++++ Data ++++
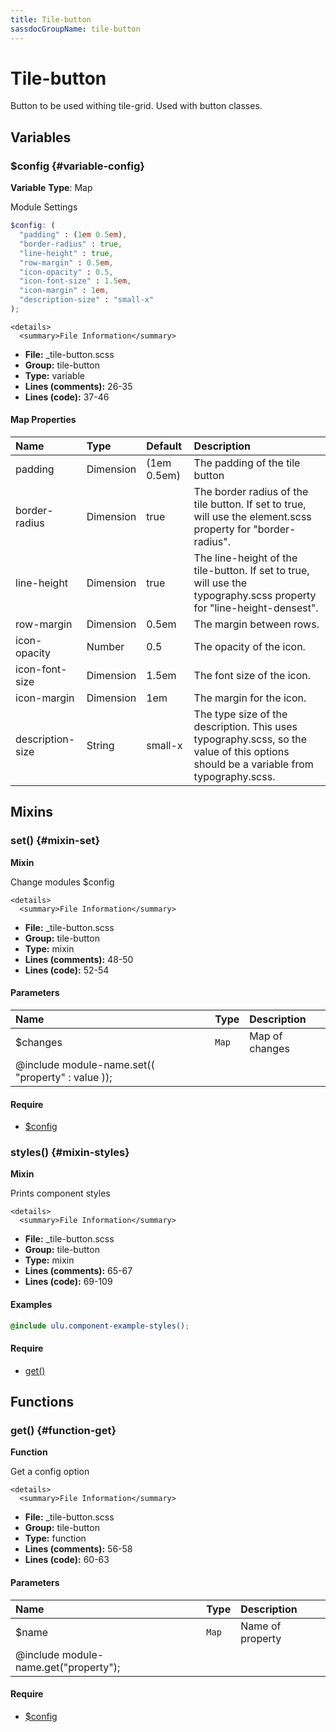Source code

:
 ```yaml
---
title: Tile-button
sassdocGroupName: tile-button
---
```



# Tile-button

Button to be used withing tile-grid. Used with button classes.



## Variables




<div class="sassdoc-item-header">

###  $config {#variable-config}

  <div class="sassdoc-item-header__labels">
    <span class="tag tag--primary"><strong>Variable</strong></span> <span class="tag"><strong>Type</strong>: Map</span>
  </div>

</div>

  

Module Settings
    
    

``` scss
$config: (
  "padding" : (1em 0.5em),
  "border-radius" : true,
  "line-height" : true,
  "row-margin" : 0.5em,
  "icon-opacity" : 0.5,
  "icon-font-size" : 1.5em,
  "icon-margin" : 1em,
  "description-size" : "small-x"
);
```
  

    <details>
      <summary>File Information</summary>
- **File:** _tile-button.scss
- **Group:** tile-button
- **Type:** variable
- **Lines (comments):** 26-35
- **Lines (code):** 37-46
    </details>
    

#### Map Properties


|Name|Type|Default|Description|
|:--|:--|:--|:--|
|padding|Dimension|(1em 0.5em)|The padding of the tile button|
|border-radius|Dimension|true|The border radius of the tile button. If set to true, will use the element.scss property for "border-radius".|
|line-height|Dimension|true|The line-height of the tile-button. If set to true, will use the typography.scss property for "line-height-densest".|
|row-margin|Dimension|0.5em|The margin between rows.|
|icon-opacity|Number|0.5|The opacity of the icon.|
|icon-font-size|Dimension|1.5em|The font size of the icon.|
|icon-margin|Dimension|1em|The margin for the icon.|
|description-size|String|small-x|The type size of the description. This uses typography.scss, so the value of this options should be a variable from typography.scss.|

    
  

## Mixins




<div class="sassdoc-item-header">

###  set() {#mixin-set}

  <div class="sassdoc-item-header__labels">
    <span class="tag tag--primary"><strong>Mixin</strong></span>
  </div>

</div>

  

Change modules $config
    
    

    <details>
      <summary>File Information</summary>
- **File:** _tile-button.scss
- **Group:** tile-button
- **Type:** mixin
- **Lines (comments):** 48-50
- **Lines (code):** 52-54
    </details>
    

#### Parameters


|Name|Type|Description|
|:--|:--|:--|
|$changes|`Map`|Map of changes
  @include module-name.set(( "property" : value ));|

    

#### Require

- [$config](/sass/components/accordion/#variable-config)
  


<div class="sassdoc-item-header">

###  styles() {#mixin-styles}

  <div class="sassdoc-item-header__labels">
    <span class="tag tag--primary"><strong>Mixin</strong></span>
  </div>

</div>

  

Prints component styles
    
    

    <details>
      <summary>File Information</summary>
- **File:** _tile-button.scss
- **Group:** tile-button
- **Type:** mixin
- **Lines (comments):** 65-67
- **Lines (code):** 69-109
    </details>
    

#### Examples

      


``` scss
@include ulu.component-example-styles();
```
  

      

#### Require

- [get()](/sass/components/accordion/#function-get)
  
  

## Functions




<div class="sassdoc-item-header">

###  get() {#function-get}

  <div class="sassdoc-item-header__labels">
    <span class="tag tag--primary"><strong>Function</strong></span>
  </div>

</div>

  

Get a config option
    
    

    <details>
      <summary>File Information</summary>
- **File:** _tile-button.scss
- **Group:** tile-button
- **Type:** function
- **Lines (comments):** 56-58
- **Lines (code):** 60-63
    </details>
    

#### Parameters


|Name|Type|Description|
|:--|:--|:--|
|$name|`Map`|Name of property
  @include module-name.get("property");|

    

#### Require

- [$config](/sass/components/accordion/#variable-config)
++++
++++ Data ++++
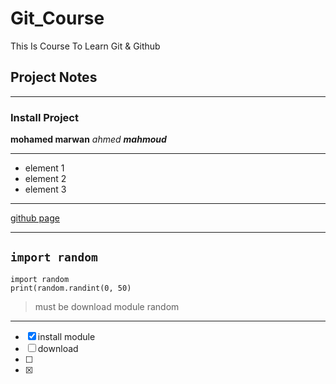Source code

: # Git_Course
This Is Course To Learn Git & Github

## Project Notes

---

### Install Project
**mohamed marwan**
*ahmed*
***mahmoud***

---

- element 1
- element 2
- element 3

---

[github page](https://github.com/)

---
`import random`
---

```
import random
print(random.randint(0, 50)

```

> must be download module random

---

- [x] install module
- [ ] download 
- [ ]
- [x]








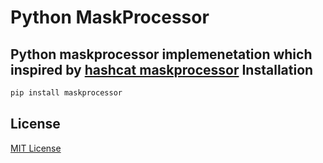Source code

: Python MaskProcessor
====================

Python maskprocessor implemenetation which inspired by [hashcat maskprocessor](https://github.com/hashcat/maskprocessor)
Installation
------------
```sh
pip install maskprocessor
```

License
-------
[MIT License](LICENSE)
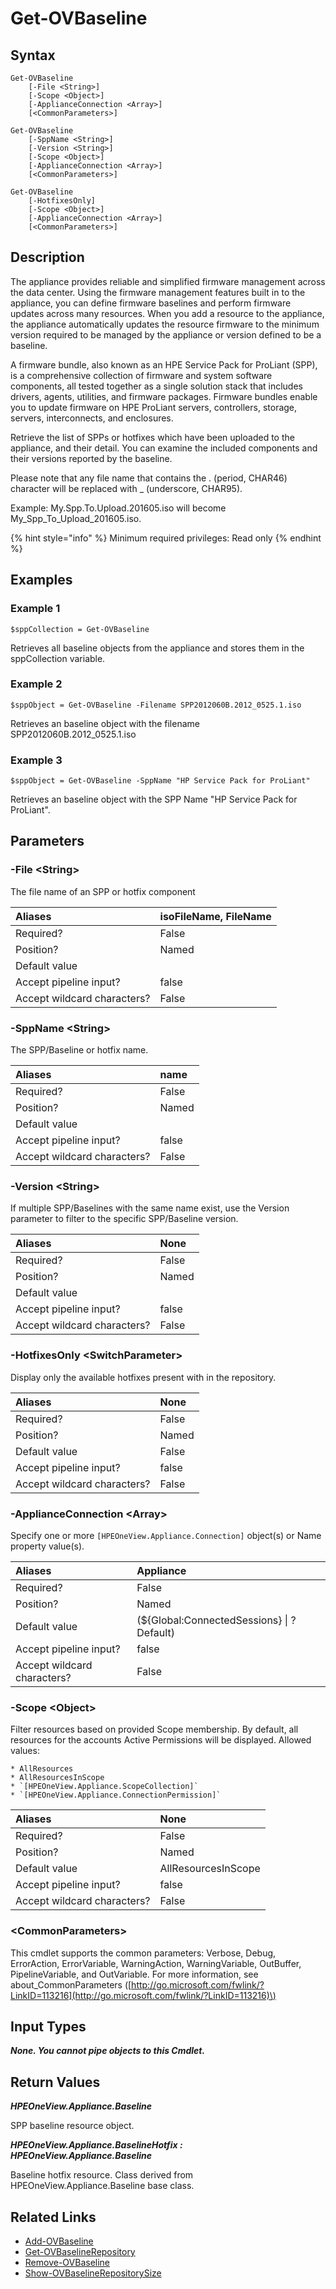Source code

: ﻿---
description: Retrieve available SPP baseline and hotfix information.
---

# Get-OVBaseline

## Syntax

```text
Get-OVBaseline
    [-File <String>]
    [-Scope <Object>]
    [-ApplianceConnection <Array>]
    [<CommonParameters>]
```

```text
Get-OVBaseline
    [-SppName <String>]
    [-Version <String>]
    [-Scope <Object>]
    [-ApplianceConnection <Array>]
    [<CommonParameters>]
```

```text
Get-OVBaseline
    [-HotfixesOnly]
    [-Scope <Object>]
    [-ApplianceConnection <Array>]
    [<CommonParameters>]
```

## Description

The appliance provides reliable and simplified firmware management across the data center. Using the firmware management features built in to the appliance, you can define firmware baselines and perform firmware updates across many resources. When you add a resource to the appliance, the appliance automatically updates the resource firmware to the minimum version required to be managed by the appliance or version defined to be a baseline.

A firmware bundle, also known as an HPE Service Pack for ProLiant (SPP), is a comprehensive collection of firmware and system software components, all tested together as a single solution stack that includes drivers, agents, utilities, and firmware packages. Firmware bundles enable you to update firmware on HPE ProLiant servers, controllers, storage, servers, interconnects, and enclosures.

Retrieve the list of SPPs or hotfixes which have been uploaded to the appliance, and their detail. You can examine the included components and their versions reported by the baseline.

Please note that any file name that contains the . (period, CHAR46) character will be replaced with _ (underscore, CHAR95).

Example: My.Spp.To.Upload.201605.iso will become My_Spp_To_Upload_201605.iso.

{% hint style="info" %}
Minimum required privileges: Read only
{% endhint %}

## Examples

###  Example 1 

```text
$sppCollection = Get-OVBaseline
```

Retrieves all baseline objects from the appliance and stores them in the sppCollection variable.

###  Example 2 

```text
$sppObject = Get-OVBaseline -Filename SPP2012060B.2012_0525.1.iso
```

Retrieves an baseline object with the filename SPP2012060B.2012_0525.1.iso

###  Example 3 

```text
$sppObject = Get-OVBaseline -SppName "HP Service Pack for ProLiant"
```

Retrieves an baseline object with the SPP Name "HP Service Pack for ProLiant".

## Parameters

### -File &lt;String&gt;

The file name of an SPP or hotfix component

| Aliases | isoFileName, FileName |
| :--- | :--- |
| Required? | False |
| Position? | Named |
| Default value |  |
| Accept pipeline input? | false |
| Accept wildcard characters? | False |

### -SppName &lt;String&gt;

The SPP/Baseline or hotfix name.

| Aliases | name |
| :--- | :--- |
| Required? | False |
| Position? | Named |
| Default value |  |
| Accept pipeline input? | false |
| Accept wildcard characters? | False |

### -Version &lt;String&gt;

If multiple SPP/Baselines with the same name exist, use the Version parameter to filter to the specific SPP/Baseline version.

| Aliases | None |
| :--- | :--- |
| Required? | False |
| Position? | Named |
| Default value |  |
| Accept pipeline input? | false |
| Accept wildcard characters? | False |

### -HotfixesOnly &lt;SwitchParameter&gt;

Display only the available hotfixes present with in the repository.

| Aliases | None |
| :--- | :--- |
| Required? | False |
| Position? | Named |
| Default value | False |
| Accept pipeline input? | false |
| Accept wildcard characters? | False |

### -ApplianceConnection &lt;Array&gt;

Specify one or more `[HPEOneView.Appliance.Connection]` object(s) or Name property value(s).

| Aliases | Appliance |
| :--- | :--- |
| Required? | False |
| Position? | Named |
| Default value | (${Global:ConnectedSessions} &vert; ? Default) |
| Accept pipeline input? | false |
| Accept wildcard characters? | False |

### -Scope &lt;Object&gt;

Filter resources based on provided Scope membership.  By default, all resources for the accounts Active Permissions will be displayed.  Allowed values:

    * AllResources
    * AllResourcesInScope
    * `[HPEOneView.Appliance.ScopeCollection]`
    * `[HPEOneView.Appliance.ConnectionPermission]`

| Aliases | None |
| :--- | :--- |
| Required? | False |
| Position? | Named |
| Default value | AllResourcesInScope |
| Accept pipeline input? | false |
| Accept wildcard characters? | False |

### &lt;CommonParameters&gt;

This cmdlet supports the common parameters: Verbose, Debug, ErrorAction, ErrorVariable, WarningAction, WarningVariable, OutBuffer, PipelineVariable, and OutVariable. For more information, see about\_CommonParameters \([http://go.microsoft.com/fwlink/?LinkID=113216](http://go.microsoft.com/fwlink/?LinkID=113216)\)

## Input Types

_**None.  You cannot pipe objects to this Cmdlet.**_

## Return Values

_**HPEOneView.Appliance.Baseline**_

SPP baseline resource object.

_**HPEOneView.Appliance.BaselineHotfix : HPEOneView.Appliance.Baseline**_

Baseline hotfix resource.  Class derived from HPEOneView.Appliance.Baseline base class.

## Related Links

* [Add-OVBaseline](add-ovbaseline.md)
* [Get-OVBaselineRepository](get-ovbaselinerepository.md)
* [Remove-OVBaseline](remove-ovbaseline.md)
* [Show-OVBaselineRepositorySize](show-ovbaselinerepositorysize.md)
++++
Task brief: Each line that contains the word "property" adds to the total; give the total for the material and nothing else.

Response box: 6